Johns Hopkins University researchers have come to a better understanding of how our eyes may have evolved by studying the side-blotched lizard’s parietal eye.
The researchers—Hopkins neuroscientist King-Wai Yau and his former Hopkins grad student/current Yale University post doc Chih-Ying Su— studied the process of color vision in the parietal eye on a cellular level to better understand its function. They found that the reptile’s third eye, which they believe is used to sense the passing of time over a day, combines attributes of invertebrate eyes and vertebrate eyes.
“This in fact is a missing link between the lower animals and the vertebrates,” said Yau, who was the senior author of a study published in a recent issue of Science; Su served as a primary author.
Unlike the human eye, which makes use of five different kinds of neurons called photoreceptors to analyze light, the parietal eye, which is also found in frogs and fish, only has two kinds of neurons.
Human photoreceptors absorb wavelengths of light in a single pigment—either red, green or blue—and pass the information to the retina, which analyzes it, compares the signals from different photoreceptors and then synthesizes an image.
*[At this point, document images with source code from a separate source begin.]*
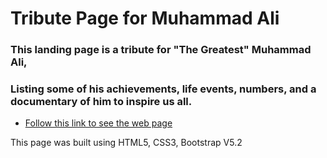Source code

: # Tribute Page for Muhammad Ali
### This landing page is a tribute for "The Greatest" Muhammad Ali,
### Listing some of his achievements, life events, numbers, and a documentary of him to inspire us all.

- [Follow this link to see the web page](https://amrfayez247.github.io/tributePage/index.html)

This page was built using HTML5, CSS3, Bootstrap V5.2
Photoreceptors in the lizard’s parietal eye, however, pull double duty: Each cell absorbs two pigments—blue and green—and the comparison between the different pigments takes place at the photoreceptor level, instead of in the retina.
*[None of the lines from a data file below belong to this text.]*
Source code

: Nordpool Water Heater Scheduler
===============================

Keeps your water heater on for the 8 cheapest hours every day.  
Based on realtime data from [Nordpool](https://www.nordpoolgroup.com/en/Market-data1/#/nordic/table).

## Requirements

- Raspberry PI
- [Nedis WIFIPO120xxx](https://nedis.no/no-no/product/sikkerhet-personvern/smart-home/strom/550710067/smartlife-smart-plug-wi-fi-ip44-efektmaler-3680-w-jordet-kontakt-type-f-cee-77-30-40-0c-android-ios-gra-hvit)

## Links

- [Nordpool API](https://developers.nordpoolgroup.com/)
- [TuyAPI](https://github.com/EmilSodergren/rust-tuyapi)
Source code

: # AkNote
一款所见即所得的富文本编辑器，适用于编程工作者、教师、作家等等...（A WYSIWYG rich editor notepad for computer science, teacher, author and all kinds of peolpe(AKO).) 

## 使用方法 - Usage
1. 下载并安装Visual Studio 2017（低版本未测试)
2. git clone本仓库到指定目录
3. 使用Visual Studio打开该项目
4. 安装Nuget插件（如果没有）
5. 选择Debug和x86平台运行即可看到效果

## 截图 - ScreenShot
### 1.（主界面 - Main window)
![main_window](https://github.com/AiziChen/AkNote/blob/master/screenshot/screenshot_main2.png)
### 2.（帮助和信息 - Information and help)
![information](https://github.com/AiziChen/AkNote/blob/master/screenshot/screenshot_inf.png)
“The comparison of the color signals now begins at the photoreceptor, rather than in the retinal neurons as in a regular eye,” Yau said. “And in so doing, these photoreceptors in the parietal eye are able to give information about the passage of time, because the color spectrum changes over time during the day. And so the signal that comes out of the photoreceptor is already a read-out of the time of day.”
Yau and Su’s principal discovery relates to the exact kind of protein used to pass information from the pigment on the photoreceptors to other neurons. This protein is part of the family known as G proteins, but its precise identity varies between different types of organisms. The lateral eyes of vertebrates use a G protein known as transducin, while invertebrates, like scallops, use a protein called Go, for G-Other.
For the two pigments used in the parietal eye of the side-blotched lizard, the researchers found two different structures of protein communication: One pigment communicated with transducin-like protein called gustducin, as vertebrates would, while the other pigment used Go protein, in an invertebrate fashion.
“Chih-Ying has found both [protein structures] in this parietal eye photoreceptor,” said Yau. “So what Chih-Ying has found is this eye that seems to have both characteristics.”
Their finding suggests that a structure like the parietal eye may represent an evolutionary conjunction between the invertebrate and the vertebrate ways of seeing color.
“The idea is that, early on in evolution, the Go pathway is probably the norm,” Yau said. “And as evolution progresses, then the transducin pathway is added on. And then as evolution progresses further—when you move up to the lateral eyes which are actually very highly specialized structures because they are for acute vision—then the Go pathway is dropped, and we retain only the transducin pathway.”